12.firstmonday.04
dear moth's powder,
this will maybe sound a bit more haphazard and erratic than i desire, so i apologize from the outset. but
i never knew that i was (am? possibly.) fat until i came out of my proverbial closet and tried to join some sorta queer community. see, there was this guy who i fell pretty hard for my senior year in undergrad. well, with the way things were and are and i not being out of the closet but not necessarily in one either, well, after about a year of us hanging out too tough, i told him how i felt and he told me he was straight and so i determined after spending about nine months with him every day talking and laughing and sitting in rooms and staring at televisions and having our knees maybe almost touch as we sat on couches, well, i told myself that in order to avoid such situations again, i'd come out the closet and all the boys would flock to me because i'd imagined myself to be a pretty nice guy, sorta stand-up-like and cool and a nice dresser and sorta smart or whatever. or whatever.
and i'm sure i talk about the church in which i grew up a bit too romantically but i can at the very least say that before i came out the closet, i thought of myself - maybe as sinful, well, definitely as sinful - but also desirable. i thought i was sexy, though i might've had a one-way ticket to hell. when i'd go to some restaurant with my family after church on sundays, we'd sit and i'd look around and coyly ogle some such teenaged dude with a cute smile and church suit and stacy adams shoes and he'd smile back and we'd have this entirely delightful conversation with only our eyes and smiles and gazes and averted glances. our parents were none the wiser. but after my senior year in undergrad and getting my heart broken, well, i figured that coming out the closet would at least afford me the possibility of not having to go through some type of hidden, emotional despair. at least not alone.

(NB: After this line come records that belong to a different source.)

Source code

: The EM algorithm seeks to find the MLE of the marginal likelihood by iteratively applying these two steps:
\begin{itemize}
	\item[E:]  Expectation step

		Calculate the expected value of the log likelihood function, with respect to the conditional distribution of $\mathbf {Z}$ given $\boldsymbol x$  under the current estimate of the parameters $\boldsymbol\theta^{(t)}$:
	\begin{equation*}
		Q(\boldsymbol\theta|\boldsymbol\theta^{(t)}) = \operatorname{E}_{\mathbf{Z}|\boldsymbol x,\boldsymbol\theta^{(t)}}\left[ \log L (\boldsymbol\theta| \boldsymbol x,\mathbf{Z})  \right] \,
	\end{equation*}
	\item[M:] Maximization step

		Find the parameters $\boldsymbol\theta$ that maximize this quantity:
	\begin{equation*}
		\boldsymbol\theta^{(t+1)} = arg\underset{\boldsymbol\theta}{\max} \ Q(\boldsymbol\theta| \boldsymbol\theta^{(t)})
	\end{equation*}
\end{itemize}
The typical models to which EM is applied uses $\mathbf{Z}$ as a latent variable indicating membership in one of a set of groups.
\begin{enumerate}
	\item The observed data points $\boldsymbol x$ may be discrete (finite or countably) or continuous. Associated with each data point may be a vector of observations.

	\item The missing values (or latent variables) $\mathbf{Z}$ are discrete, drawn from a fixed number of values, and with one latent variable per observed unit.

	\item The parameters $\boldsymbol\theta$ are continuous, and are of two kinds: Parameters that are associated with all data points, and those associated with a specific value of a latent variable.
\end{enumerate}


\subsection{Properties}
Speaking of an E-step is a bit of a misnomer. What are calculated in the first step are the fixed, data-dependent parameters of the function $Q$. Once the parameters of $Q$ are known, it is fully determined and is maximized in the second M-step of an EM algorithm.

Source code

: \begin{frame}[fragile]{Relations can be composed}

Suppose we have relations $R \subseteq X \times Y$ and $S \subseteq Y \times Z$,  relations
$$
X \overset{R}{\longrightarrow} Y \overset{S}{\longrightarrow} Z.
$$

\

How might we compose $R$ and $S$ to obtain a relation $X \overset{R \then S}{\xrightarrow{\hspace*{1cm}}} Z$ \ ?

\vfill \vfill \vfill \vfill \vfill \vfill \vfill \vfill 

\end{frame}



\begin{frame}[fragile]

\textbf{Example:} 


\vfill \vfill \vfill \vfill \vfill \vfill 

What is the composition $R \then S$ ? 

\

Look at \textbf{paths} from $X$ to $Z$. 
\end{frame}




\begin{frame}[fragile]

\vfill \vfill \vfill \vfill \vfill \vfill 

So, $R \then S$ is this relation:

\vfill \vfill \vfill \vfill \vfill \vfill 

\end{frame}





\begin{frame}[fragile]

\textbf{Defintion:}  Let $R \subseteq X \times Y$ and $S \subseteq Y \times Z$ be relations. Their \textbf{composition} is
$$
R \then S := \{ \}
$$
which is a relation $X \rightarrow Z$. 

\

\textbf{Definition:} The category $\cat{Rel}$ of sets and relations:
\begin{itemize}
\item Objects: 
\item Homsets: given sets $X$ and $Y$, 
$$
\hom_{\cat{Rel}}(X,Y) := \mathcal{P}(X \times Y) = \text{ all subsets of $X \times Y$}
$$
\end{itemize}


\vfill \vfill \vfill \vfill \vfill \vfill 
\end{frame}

and i wasn't all wrong, i suppose. but damnit if i didn't discover that i was fat. and that such fatness made me undesirable. see, i began to peruse online dating - "dating" because, really, they're just to find good (or bad) fuck buddies, that is, unless you're in Philly and you use the partyline because i'd met a lot of great people on the partyline and well, i digress - but i began searching these online dating sites in order to find someone with whom i could connect and was flabbergasted to read over and over and over again "no fats, no fems." but of course i didn't know this pertained to me because, sure, yeah, i was a bit overweight and have always had a bit of a stomach and sure, yeah, i'd always hated running and never went to the gym consistently and sure, yeah, i didn't like walking up steps and the only real exercise i did was in church when we were dance dance dance dance dance dance dance all night'ing and sure, yeah, i loved a pork chop (or two) and collard greens and mac-n-cheese and cornbread, but no, i did not know that i was fat.
but i learned this truth rather quickly because either dudes whom i found mildly (to wildly!) attractive either would simply ignore me or would say nicely sorry, you're not my type or some would be rude and just say yo, don't fuckin talk to me you fat ass muthafucka and then. well. then. i figured out i was fat.
and i suppose i blame the church for that because they might not have appreciated the fact that i was a fag but they ain't hate on me because i was fat and i was fat a lot longer than i've been a fag. funny what that t and g do to that utterance, so much so that it seems that you would think online profiles would say no fats, no fags or some shit. but yeah. i was able to find hella boyfriends in church but once i kicked down that closet door (and, really, it didn't need to be kicked and there really wasn't a closet; it was more like when i began to own the fact of my existence, not when i went into or out of some such rhetorical space that didn't make or break me anyway), when i began to challenge normative church theology and doctrine about who i wanted to fuck and when i said that it could be with anyone, that it was my desire that i cared for and not the desire of the church for me and that i didn't have to wait until marriage, well, i became unattractive to those very boys who - days before, literally - were ringing my phone, leaving me messages on my machine and trying to come over late at night and fuck and pray and fuck and pray and fuck and pray. i've told you about Derrick, right? what should one do when they lose two communities at the same time? one they never had and the other they felt secure in even if in a problematic relation?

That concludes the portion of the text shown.